A Family of Generating Functions for Reciprocal Binomial Coefficients and Its Applications
Dmitry Kruchinin, Vladimir Kruchinin
TL;DR
This work constructs an explicit two-variable generating function $A(x,y)=\sum_{n\ge0}\sum_{m\ge0}{\binom{n}{m}}^{-1}x^n y^m$ for reciprocal binomial coefficients, providing a rational–logarithmic closed form and establishing its convergence domain. Building on Riordan arrays and bivariate composition, it derives a comprehensive family of related functions $I(x,y),J(x,y),K(x,y)$ and parity-modified variants that encode weighted sums, diagonals, and row/column-parity subsets of the reciprocal triangle, enabling systematic generation of sums and identities. The paper then applies this framework to obtain generating functions for a wide array of sums, proves new connections to harmonic numbers and Fibonacci numbers, and derives infinite-sum representations involving dilogarithms, with rigorous discussion of convergence and analytic continuation.

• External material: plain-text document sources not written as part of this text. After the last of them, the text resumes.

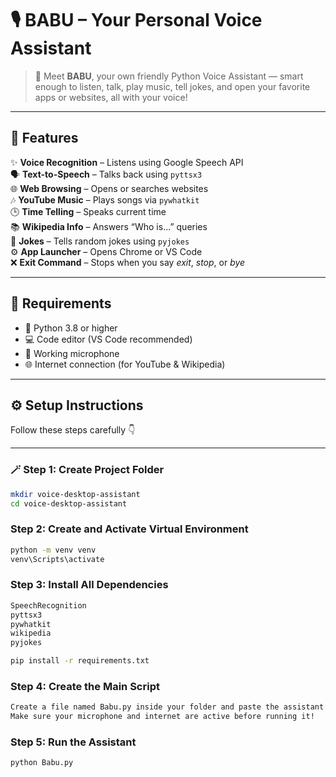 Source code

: # 🎙️ BABU – Your Personal Voice Assistant

> 🤖 Meet **BABU**, your own friendly Python Voice Assistant — smart enough to listen, talk, play music, tell jokes, and open your favorite apps or websites, all with your voice!

---

## 🚀 Features

✨ **Voice Recognition** – Listens using Google Speech API  
🗣️ **Text-to-Speech** – Talks back using `pyttsx3`  
🌐 **Web Browsing** – Opens or searches websites  
🎶 **YouTube Music** – Plays songs via `pywhatkit`  
🕒 **Time Telling** – Speaks current time  
📚 **Wikipedia Info** – Answers “Who is…” queries  
🤣 **Jokes** – Tells random jokes using `pyjokes`  
⚙️ **App Launcher** – Opens Chrome or VS Code  
❌ **Exit Command** – Stops when you say *exit*, *stop*, or *bye*

---

## 🧰 Requirements

- 🐍 Python 3.8 or higher  
- 💻 Code editor (VS Code recommended)  
- 🎤 Working microphone  
- 🌐 Internet connection (for YouTube & Wikipedia)

---

## ⚙️ Setup Instructions

Follow these steps carefully 👇  

---

### 🪄 **Step 1: Create Project Folder**

```bash
mkdir voice-desktop-assistant
cd voice-desktop-assistant
```
### **Step 2: Create and Activate Virtual Environment**

```bash
python -m venv venv
venv\Scripts\activate

```

### **Step 3: Install All Dependencies**
```bash
SpeechRecognition
pyttsx3
pywhatkit
wikipedia
pyjokes
```
```bash
pip install -r requirements.txt
```
### **Step 4: Create the Main Script**
```bash
Create a file named Babu.py inside your folder and paste the assistant code from this repository.
Make sure your microphone and internet are active before running it!
```
### **Step 5: Run the Assistant**
```bash
python Babu.py
```

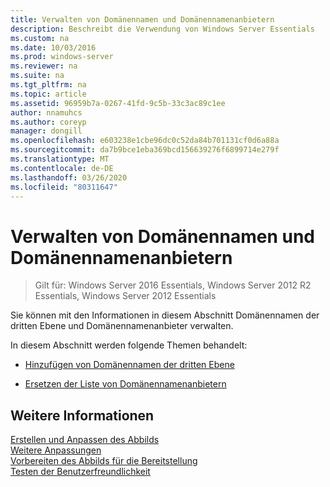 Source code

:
 ```yaml
---
title: Verwalten von Domänennamen und Domänennamenanbietern
description: Beschreibt die Verwendung von Windows Server Essentials
ms.custom: na
ms.date: 10/03/2016
ms.prod: windows-server
ms.reviewer: na
ms.suite: na
ms.tgt_pltfrm: na
ms.topic: article
ms.assetid: 96959b7a-0267-41fd-9c5b-33c3ac89c1ee
author: nnamuhcs
ms.author: coreyp
manager: dongill
ms.openlocfilehash: e603238e1cbe96dc0c52da84b701131cf0d6a88a
ms.sourcegitcommit: da7b9bce1eba369bcd156639276f6899714e279f
ms.translationtype: MT
ms.contentlocale: de-DE
ms.lasthandoff: 03/26/2020
ms.locfileid: "80311647"
---
```

# <a name="manage-domain-names-and-domain-name-providers"></a>Verwalten von Domänennamen und Domänennamenanbietern

>Gilt für: Windows Server 2016 Essentials, Windows Server 2012 R2 Essentials, Windows Server 2012 Essentials

Sie können mit den Informationen in diesem Abschnitt Domänennamen der dritten Ebene und Domänennamenanbieter verwalten.  
  
 In diesem Abschnitt werden folgende Themen behandelt:  
  
-   [Hinzufügen von Domänennamen der dritten Ebene](Add-Third-Level-Domain-Names.md)  
  
-   [Ersetzen der Liste von Domänennamenanbietern](Replace-the-List-of-Domain-Name-Providers.md)  
  
## <a name="see-also"></a>Weitere Informationen  
 [Erstellen und Anpassen des Abbilds](Creating-and-Customizing-the-Image.md)   
 [Weitere Anpassungen](Additional-Customizations.md)   
 [Vorbereiten des Abbilds für die Bereitstellung](Preparing-the-Image-for-Deployment.md)   
 [Testen der Benutzerfreundlichkeit](Testing-the-Customer-Experience.md) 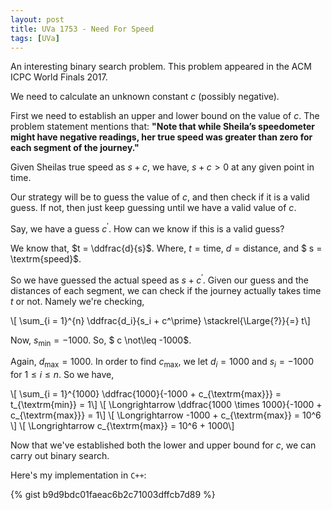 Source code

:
 ```yaml
---
layout: post
title: UVa 1753 - Need For Speed
tags: [UVa]
---
```


An interesting binary search problem. This problem appeared in the ACM ICPC World Finals 2017. 

We need to calculate an unknown constant $c$ (possibly negative).

First we need to establish an upper and lower bound on the value of $c$. The problem statement mentions that: <b> "Note that while Sheila’s speedometer might have negative readings, her true speed was greater than zero for each segment of the journey." </b>

Given Sheilas true speed as $s + c$, we have, $s + c > 0$ at any given point in time.

Our strategy will be to guess the value of $c$, and then check if it is a valid guess. If not, then just keep guessing until we have a valid value of $c$. 

Say, we have a guess $c^\prime$. How can we know if this is a valid guess?

We know that, $t = \ddfrac{d}{s}$. Where, $t = \textrm{time}$, $d = \textrm{distance}$, and $ s = \textrm{speed}$.

So we have guessed the actual speed as $s + c^\prime$. Given our guess and the distances of each segment, we can check if the journey actually takes time $t$ or not. Namely we're checking,

\\[ \sum_{i = 1}^{n} \ddfrac{d_i}{s_i + c^\prime} \stackrel{\Large{?}}{=} t\\]

Now, $s_{\textrm{min}} = -1000$. So, $ c \not\leq -1000$. 

Again, $d_{\textrm{max}} = 1000$. In order to find $c_{\textrm{max}}$, we let $d_i = 1000$ and $s_i = -1000$ for $1 \leq i \leq n$. So we have,

\\[ \sum_{i = 1}^{1000} \ddfrac{1000}{-1000 + c_{\textrm{max}}} = t_{\textrm{min}} = 1\\]
\\[ \Longrightarrow \ddfrac{1000 \times 1000}{-1000 + c_{\textrm{max}}} = 1\\]
\\[ \Longrightarrow -1000 + c_{\textrm{max}} = 10^6 \\]
\\[ \Longrightarrow c_{\textrm{max}} = 10^6 + 1000\\]

Now that we've established both the lower and upper bound for $c$, we can carry out binary search. 

Here's my implementation in ``C++``:

{% gist b9d9bdc01faeac6b2c71003dffcb7d89 %} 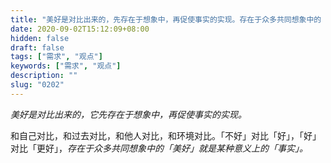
 ```yaml
---
title: "美好是对比出来的，先存在于想象中，再促使事实的实现。存在于众多共同想象中的「美好」就是某种意义上的「事实」本身。"
date: 2020-09-02T15:12:09+08:00
hidden: false
draft: false
tags: ["需求", "观点"]
keywords: ["需求", "观点"]
description: ""
slug: "0202"
---
```


*美好是对比出来的，它先存在于想象中，再促使事实的实现。*

和自己对比，和过去对比，和他人对比，和环境对比。「不好」对比「好」，「好」对比「更好」，*存在于众多共同想象中的「美好」就是某种意义上的「事实」。*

The results offer a unified toolkit for analyzing sums of reciprocal binomial coefficients, illuminate links to classical sequences, and pave the way for extensions to generalized binomial coefficients and related combinatorial problems in probability and physics.
Abstract
A generating function for reciprocal binomial coefficients is written down, integral representations of this function are obtained, generating functions for sums of reciprocal binomial coefficients are derived, new identities are obtained, including identities connecting reciprocal binomial coefficients with harmonic numbers and Fibonacci numbers. The application of the found functions for evaluating infinite numerical sequences involving reciprocal binomial coefficients is demonstrated.